Gastrointestinal symptoms that continue for several hours have been noted previously in patients with TLE. Yukselen  reported a case of psychomotor epilepsy, with a partial seizure, after a traffic accident in an adult whose symptoms were abdominal pain lasting for several hours followed by nausea and vomiting. Peppercorn  reported a case of abdominal epilepsy with temporal region EEG abnormality, in which the symptoms were nausea sustained for several hours and severe dizziness. Cases of abdominal pain in patients with epilepsy (abdominal epilepsy; a form of TLE) have also been reported [19–21]. To the best of our knowledge, there has not been an adult case report of persistent vomiting that continued for several days without alteration of consciousness. There have been reports of two pediatric cases with symptoms in common with our case [22, 7]. The case that most closely resembled ours was a child with migraine headaches and paroxysmal vascular abnormality in the temporal regions. Repeated vomiting episodes lasting for 2 to 10 days occurred without seizures. Ictal EEGs showed delta activity in the front-temporal areas, and SPECT showed decreased tracer uptake in both temporal regions during the attack-free period . Another pediatric case was a child with epilepsy who had recurrent episodes of severe vomiting lasting for a day and sometimes associated with unusual behavior suggestive of fright. EEG during presentation of symptoms showed slow and sharp waves origination from the left front-temporal regions . Our case and both of these pediatric cases had common foci of abnormal EEG in the temporal lobes.
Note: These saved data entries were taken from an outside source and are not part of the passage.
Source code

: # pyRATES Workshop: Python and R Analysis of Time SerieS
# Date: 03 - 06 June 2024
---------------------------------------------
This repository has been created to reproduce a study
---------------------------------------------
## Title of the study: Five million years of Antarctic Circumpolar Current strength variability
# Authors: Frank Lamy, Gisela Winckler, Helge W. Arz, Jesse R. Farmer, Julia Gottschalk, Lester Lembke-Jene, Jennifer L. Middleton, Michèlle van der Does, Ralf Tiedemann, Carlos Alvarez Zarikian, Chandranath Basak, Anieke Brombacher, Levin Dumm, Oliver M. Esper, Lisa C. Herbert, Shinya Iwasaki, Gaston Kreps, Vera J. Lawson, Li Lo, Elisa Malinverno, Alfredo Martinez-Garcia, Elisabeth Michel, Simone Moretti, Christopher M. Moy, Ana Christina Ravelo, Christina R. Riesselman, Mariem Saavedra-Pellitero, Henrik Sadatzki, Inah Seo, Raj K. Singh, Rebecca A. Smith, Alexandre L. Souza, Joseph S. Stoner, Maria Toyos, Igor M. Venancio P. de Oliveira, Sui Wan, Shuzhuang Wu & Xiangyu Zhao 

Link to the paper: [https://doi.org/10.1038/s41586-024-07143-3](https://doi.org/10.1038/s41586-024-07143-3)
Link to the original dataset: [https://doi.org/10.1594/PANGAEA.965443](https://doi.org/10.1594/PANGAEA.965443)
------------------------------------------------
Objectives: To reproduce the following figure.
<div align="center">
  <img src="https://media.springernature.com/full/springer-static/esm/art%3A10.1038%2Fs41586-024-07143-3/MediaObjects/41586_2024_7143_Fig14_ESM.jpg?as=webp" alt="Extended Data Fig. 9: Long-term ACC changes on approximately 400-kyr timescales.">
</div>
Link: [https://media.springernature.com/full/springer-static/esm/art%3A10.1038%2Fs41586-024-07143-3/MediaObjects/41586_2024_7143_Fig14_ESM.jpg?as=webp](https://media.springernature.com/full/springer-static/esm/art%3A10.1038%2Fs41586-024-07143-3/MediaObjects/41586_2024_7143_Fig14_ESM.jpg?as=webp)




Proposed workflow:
This case would have fulfilled the criteria of CVS if the diagnosis of epilepsy had not been made. Although the etiology is not clearly known, there may be specific subgroups of CVS that have different etiologies, such as migraine, metabolic, neuroendocrine, and gastrointestinal mechanisms . In other reports of adult CVS cases, most patients did not have an EEG examination . Therefore, it is possible that EEG abnormalities may be present among CVS cases.